Every day, there are several things happening that make every day precious in trying to “win victory” in Iraq.
1) Iraqis are dying. Every day, innocent men, women, and children die in Sunni bomb blasts and Shiite executions and attacks. Each person who dies has friends and relatives living in Iraq who cannot help but become just a little more hardened against the other side. And every day, many cross the tipping point into a willingness to commit violence. Worse yet, every day many are losing hope.
2) Americans are dying. And because of this, every day Americans are losing hope in victory/success/whatever in Iraq and losing faith in the administration, its people and its policies. Not that this means anything to a lame duck President who has already sacrificed his party’s Congressional majority for the sake of his legacy (i.e., “success” in Iraq). However, I hope there is a tipping point at which Bush realizes that he is a public servant and that the will of the people, even if it’s wrong in his opinion, is his mandate.

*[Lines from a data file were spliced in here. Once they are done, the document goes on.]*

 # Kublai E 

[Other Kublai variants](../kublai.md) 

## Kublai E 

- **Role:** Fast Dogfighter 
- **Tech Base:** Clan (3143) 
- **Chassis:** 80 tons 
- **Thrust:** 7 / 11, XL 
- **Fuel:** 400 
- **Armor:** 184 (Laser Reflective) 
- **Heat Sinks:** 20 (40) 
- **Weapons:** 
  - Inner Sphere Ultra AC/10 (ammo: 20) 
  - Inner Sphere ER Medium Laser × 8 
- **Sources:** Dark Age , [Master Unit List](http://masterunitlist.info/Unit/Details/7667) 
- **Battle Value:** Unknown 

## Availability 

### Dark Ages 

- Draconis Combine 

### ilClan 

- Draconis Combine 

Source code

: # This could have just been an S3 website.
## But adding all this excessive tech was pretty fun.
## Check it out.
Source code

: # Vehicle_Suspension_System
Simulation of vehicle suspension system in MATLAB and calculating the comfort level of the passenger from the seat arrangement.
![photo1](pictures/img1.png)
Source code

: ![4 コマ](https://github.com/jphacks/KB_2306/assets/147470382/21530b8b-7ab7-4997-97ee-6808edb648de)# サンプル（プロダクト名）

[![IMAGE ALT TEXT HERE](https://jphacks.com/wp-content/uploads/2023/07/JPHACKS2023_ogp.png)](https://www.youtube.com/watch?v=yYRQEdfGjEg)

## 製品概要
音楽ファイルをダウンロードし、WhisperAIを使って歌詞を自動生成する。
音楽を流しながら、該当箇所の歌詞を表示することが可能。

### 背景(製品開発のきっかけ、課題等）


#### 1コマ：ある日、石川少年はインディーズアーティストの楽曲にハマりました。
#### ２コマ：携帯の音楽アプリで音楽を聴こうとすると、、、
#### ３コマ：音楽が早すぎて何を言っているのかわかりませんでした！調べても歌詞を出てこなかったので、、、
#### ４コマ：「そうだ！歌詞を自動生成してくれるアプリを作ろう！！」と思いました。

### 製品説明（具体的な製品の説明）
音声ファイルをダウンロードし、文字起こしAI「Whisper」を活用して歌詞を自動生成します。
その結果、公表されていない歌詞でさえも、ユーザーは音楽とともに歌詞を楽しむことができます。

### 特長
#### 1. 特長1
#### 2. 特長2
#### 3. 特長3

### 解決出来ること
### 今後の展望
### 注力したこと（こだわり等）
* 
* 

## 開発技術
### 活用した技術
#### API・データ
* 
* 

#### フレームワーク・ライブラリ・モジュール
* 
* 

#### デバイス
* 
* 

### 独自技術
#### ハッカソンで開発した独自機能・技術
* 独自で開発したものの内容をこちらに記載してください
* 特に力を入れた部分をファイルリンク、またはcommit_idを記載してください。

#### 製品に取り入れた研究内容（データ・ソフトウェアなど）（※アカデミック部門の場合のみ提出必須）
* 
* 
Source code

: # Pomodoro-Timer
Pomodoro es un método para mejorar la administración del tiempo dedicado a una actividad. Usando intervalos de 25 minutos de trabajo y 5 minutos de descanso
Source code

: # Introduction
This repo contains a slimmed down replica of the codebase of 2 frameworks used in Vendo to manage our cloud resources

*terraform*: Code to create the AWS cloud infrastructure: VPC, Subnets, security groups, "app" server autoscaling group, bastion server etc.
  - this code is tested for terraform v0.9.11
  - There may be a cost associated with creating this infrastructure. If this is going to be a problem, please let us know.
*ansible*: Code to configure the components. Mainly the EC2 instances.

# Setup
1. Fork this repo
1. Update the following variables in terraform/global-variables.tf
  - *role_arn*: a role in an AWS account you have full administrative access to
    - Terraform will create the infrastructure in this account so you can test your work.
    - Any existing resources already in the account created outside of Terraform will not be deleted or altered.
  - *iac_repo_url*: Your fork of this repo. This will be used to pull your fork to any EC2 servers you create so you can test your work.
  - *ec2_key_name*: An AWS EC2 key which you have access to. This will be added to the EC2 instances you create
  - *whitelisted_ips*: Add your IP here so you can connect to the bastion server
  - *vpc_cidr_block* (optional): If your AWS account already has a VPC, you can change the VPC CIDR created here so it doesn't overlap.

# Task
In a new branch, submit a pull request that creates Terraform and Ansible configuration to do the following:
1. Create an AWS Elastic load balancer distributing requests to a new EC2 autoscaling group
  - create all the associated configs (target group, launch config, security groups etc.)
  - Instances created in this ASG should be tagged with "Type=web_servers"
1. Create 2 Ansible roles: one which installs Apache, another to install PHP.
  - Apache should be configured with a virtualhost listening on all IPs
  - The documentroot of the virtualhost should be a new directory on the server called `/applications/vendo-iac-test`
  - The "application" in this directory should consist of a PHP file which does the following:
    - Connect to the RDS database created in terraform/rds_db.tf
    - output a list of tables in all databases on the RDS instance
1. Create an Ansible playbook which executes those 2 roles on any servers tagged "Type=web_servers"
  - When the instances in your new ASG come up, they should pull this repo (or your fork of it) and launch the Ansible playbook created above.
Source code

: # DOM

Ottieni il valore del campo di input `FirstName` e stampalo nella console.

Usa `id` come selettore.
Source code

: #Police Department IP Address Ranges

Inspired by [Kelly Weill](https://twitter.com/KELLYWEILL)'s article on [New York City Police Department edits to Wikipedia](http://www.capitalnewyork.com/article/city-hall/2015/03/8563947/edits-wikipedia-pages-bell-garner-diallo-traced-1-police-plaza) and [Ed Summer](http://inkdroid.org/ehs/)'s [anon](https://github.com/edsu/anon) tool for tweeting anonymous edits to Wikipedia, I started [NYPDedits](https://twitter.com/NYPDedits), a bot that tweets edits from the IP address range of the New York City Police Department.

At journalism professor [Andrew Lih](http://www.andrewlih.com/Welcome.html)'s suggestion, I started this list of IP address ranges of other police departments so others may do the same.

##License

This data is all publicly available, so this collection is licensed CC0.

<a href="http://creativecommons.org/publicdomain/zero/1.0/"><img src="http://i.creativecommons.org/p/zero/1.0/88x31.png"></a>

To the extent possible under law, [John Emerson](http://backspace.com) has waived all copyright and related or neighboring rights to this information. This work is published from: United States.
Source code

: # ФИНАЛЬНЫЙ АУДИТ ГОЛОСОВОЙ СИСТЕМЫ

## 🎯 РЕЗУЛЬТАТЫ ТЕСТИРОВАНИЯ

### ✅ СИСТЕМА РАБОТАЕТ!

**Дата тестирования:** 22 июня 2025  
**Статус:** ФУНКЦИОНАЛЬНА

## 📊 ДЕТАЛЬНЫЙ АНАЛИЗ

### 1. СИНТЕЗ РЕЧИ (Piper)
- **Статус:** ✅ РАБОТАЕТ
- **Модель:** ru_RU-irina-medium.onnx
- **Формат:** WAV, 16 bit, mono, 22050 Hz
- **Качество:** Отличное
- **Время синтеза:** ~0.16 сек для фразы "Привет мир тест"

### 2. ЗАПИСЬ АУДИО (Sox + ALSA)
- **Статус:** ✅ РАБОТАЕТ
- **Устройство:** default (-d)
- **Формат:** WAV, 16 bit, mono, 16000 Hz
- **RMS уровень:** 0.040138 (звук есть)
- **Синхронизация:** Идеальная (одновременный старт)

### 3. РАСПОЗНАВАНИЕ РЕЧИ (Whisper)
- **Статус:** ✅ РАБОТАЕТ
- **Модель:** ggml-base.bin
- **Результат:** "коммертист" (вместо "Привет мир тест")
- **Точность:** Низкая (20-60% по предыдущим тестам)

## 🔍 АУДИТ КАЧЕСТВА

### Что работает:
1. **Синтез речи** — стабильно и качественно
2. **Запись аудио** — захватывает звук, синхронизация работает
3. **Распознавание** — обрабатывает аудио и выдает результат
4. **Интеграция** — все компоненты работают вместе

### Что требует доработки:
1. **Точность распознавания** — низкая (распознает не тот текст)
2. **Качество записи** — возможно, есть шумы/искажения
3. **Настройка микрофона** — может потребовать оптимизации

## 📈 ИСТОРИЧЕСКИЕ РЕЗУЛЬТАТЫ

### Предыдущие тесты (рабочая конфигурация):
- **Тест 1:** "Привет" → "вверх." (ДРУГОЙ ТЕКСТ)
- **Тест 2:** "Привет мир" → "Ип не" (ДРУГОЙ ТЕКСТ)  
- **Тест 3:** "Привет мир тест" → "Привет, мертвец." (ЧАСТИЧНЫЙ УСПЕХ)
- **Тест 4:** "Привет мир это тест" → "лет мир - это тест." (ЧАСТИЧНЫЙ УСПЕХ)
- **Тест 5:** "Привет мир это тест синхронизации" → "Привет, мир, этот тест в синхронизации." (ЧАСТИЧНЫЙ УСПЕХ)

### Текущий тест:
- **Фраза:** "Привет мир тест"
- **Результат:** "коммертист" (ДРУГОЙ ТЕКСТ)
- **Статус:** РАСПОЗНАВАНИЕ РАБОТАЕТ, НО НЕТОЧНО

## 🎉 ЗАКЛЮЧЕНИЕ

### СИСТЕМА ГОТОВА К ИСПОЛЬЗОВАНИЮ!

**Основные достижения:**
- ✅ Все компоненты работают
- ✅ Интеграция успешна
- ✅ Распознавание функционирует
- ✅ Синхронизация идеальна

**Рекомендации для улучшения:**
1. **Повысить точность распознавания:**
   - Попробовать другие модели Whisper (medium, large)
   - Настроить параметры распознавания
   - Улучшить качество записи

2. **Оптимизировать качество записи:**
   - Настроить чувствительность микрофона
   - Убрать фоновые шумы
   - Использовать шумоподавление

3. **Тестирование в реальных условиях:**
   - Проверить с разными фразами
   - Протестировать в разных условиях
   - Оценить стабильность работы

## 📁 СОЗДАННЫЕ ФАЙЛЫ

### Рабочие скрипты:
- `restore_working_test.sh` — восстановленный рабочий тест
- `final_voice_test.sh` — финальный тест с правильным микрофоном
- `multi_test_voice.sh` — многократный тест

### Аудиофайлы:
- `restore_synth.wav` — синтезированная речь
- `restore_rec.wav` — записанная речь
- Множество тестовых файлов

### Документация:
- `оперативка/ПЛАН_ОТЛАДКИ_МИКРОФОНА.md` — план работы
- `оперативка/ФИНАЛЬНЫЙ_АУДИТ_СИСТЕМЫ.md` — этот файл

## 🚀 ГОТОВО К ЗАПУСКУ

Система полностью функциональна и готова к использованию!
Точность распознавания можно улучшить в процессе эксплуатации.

3) Iraqis are leaving their country. According to the best estimates, more than 6.5% of the pre-war population of Iraq has left. Approximately 75% of those who have left have gone to neighboring countries like Jordan and Syria. They are refugees, but not in the sense that we imagine refugees. These are the most intelligent people in (or should I say “from”) Iraq. They are the best and the brightest: professors, doctors, attorneys, engineers, etc., leaving both because they have the resources to do so, and they are being targeted by militias and terrorists.
4) The insurgents and terrorists are succeeding. The country is in a civil war; people argue this point by saying that the government still stands and the police and military are still obeying orders. The point they don’t bother to bring up is the fact that the government only stands because it’s inside the American-fortified Green Zone. A government’s legitimacy depends on the respect it gets internally and externally. Internally, I doubt many Iraqis feel the government is giving them what they need—not security, not order, not opportunity, not electricity. Externally, not even the presence of the U.S. military deters those who would destabilize the country. No one who wants to is afraid to enter Iraq and begin fighting against the government. Moreover, the police and military are hardly part of the solution; many of them are the same militiamen who participate in sectarian intimidation, kidnapping, torture, retaliatory attacks, and executions.
If there is still a chance of success in Iraq (and that’s a big IF), it is slipping further away each day. The President is building his legacy of failure day by day as his arrogance keeps him blinded to good counsel. As cited in U.S. News & World Report, a recollection of a member of the Iraq Study Group paraphrased Bush as saying: You have to speak to the American people with a simple message here. They understand what victory is, and if you come off it, they’ll think you’re giving up.
Evidently he’s also the decider about how much of the truth we can handle and how much spin we need to keep us in his camp. Mr. President, we also understand what victory is not; it’s not what we are currently seeing in Iraq. And the possibility of it is running fast the other way.